Pictures paired with source code:
------------

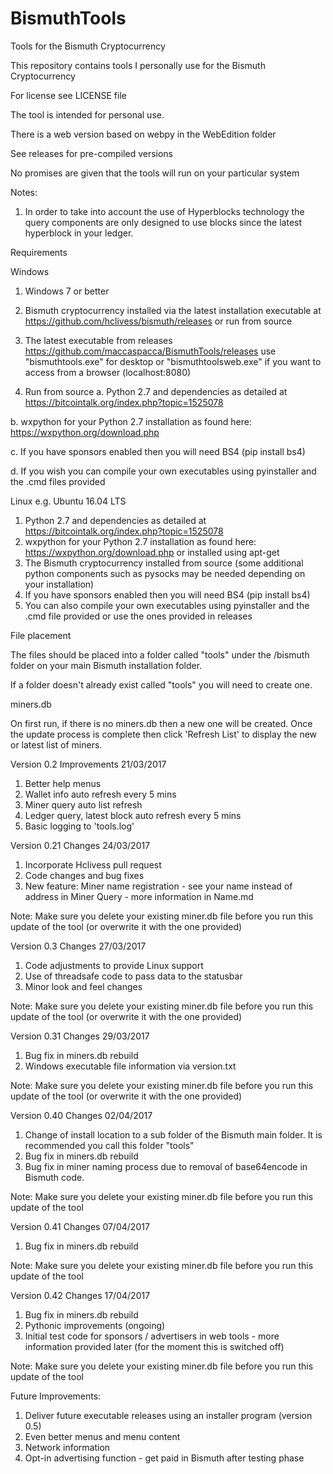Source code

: # BismuthTools

Tools for the Bismuth Cryptocurrency

This repository contains tools I personally use for the Bismuth Cryptocurrency

For license see LICENSE file

The tool is intended for personal use.

There is a web version based on webpy in the WebEdition folder

See releases for pre-compiled versions

No promises are given that the tools will run on your particular system

Notes:

1. In order to take into account the use of Hyperblocks technology the query components are only designed to use blocks since the latest hyperblock in your ledger.

Requirements

Windows

1. Windows 7 or better
2. Bismuth cryptocurrency installed via the latest installation executable at https://github.com/hclivess/bismuth/releases or run from source
3. The latest executable from releases https://github.com/maccaspacca/BismuthTools/releases use "bismuthtools.exe" for desktop or "bismuthtoolsweb.exe" if you want to access from a browser (localhost:8080)

4. Run from source
 a. Python 2.7 and dependencies as detailed at https://bitcointalk.org/index.php?topic=1525078
 
 b. wxpython for your Python 2.7 installation as found here: https://wxpython.org/download.php
 
 c. If you have sponsors enabled then you will need BS4 (pip install bs4)
 
 d. If you wish you can compile your own executables using pyinstaller and the .cmd files provided

Linux e.g. Ubuntu 16.04 LTS

1. Python 2.7 and dependencies as detailed at https://bitcointalk.org/index.php?topic=1525078
2. wxpython for your Python 2.7 installation as found here: https://wxpython.org/download.php or installed using apt-get
3. The Bismuth cryptocurrency installed from source (some additional python components such as pysocks may be needed depending on your installation)
4. If you have sponsors enabled then you will need BS4 (pip install bs4)
5. You can also compile your own executables using pyinstaller and the .cmd file provided or use the ones provided in releases

File placement

The files should be placed into a folder called "tools" under the /bismuth folder on your main Bismuth installation folder.

If a folder doesn't already exist called "tools" you will need to create one.

miners.db

On first run, if there is no miners.db then a new one will be created.
Once the update process is complete then click 'Refresh List' to display the new or latest list of miners.

Version 0.2 Improvements 21/03/2017

1. Better help menus
2. Wallet info auto refresh every 5 mins
3. Miner query auto list refresh
4. Ledger query, latest block auto refresh every 5 mins
5. Basic logging to 'tools.log'

Version 0.21 Changes 24/03/2017

1. Incorporate Hclivess pull request
2. Code changes and bug fixes
3. New feature: Miner name registration - see your name instead of address in Miner Query - more information in Name.md

Note: Make sure you delete your existing miner.db file before you run this update of the tool (or overwrite it with the one provided)

Version 0.3 Changes 27/03/2017

1. Code adjustments to provide Linux support
2. Use of threadsafe code to pass data to the statusbar
3. Minor look and feel changes

Note: Make sure you delete your existing miner.db file before you run this update of the tool (or overwrite it with the one provided)

Version 0.31 Changes 29/03/2017

1. Bug fix in miners.db rebuild
2. Windows executable file information via version.txt

Note: Make sure you delete your existing miner.db file before you run this update of the tool (or overwrite it with the one provided)

Version 0.40 Changes 02/04/2017

1. Change of install location to a sub folder of the Bismuth main folder. It is recommended you call this folder "tools" 
2. Bug fix in miners.db rebuild
3. Bug fix in miner naming process due to removal of base64encode in Bismuth code.

Note: Make sure you delete your existing miner.db file before you run this update of the tool

Version 0.41 Changes 07/04/2017
 
1. Bug fix in miners.db rebuild

Note: Make sure you delete your existing miner.db file before you run this update of the tool

Version 0.42 Changes 17/04/2017
 
1. Bug fix in miners.db rebuild
2. Pythonic improvements (ongoing)
3. Initial test code for sponsors / advertisers in web tools - more information provided later (for the moment this is switched off)

Note: Make sure you delete your existing miner.db file before you run this update of the tool

Future Improvements:

1. Deliver future executable releases using an installer program (version 0.5)
2. Even better menus and menu content
3. Network information
4. Opt-in advertising function - get paid in Bismuth after testing phase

------------

* [Assigned task]
Please keep every line of the data the same when you reproduce it, and keep every picture out.

* [Response below]
Source code

: # BismuthTools

Tools for the Bismuth Cryptocurrency

This repository contains tools I personally use for the Bismuth Cryptocurrency

For license see LICENSE file

The tool is intended for personal use.

There is a web version based on webpy in the WebEdition folder

See releases for pre-compiled versions

No promises are given that the tools will run on your particular system

Notes:

1. In order to take into account the use of Hyperblocks technology the query components are only designed to use blocks since the latest hyperblock in your ledger.

Requirements

Windows

1. Windows 7 or better
2. Bismuth cryptocurrency installed via the latest installation executable at https://github.com/hclivess/bismuth/releases or run from source
3. The latest executable from releases https://github.com/maccaspacca/BismuthTools/releases use "bismuthtools.exe" for desktop or "bismuthtoolsweb.exe" if you want to access from a browser (localhost:8080)

4. Run from source
 a. Python 2.7 and dependencies as detailed at https://bitcointalk.org/index.php?topic=1525078
 
 b. wxpython for your Python 2.7 installation as found here: https://wxpython.org/download.php
 
 c. If you have sponsors enabled then you will need BS4 (pip install bs4)
 
 d. If you wish you can compile your own executables using pyinstaller and the .cmd files provided

Linux e.g. Ubuntu 16.04 LTS

1. Python 2.7 and dependencies as detailed at https://bitcointalk.org/index.php?topic=1525078
2. wxpython for your Python 2.7 installation as found here: https://wxpython.org/download.php or installed using apt-get
3. The Bismuth cryptocurrency installed from source (some additional python components such as pysocks may be needed depending on your installation)
4. If you have sponsors enabled then you will need BS4 (pip install bs4)
5. You can also compile your own executables using pyinstaller and the .cmd file provided or use the ones provided in releases

File placement

The files should be placed into a folder called "tools" under the /bismuth folder on your main Bismuth installation folder.

If a folder doesn't already exist called "tools" you will need to create one.

miners.db

On first run, if there is no miners.db then a new one will be created.
Once the update process is complete then click 'Refresh List' to display the new or latest list of miners.

Version 0.2 Improvements 21/03/2017

1. Better help menus
2. Wallet info auto refresh every 5 mins
3. Miner query auto list refresh
4. Ledger query, latest block auto refresh every 5 mins
5. Basic logging to 'tools.log'

Version 0.21 Changes 24/03/2017

1. Incorporate Hclivess pull request
2. Code changes and bug fixes
3. New feature: Miner name registration - see your name instead of address in Miner Query - more information in Name.md

Note: Make sure you delete your existing miner.db file before you run this update of the tool (or overwrite it with the one provided)

Version 0.3 Changes 27/03/2017

1. Code adjustments to provide Linux support
2. Use of threadsafe code to pass data to the statusbar
3. Minor look and feel changes

Note: Make sure you delete your existing miner.db file before you run this update of the tool (or overwrite it with the one provided)

Version 0.31 Changes 29/03/2017

1. Bug fix in miners.db rebuild
2. Windows executable file information via version.txt

Note: Make sure you delete your existing miner.db file before you run this update of the tool (or overwrite it with the one provided)

Version 0.40 Changes 02/04/2017

1. Change of install location to a sub folder of the Bismuth main folder. It is recommended you call this folder "tools" 
2. Bug fix in miners.db rebuild
3. Bug fix in miner naming process due to removal of base64encode in Bismuth code.

Note: Make sure you delete your existing miner.db file before you run this update of the tool

Version 0.41 Changes 07/04/2017
 
1. Bug fix in miners.db rebuild

Note: Make sure you delete your existing miner.db file before you run this update of the tool

Version 0.42 Changes 17/04/2017
 
1. Bug fix in miners.db rebuild
2. Pythonic improvements (ongoing)
3. Initial test code for sponsors / advertisers in web tools - more information provided later (for the moment this is switched off)

Note: Make sure you delete your existing miner.db file before you run this update of the tool

Future Improvements:

1. Deliver future executable releases using an installer program (version 0.5)
2. Even better menus and menu content
3. Network information
4. Opt-in advertising function - get paid in Bismuth after testing phase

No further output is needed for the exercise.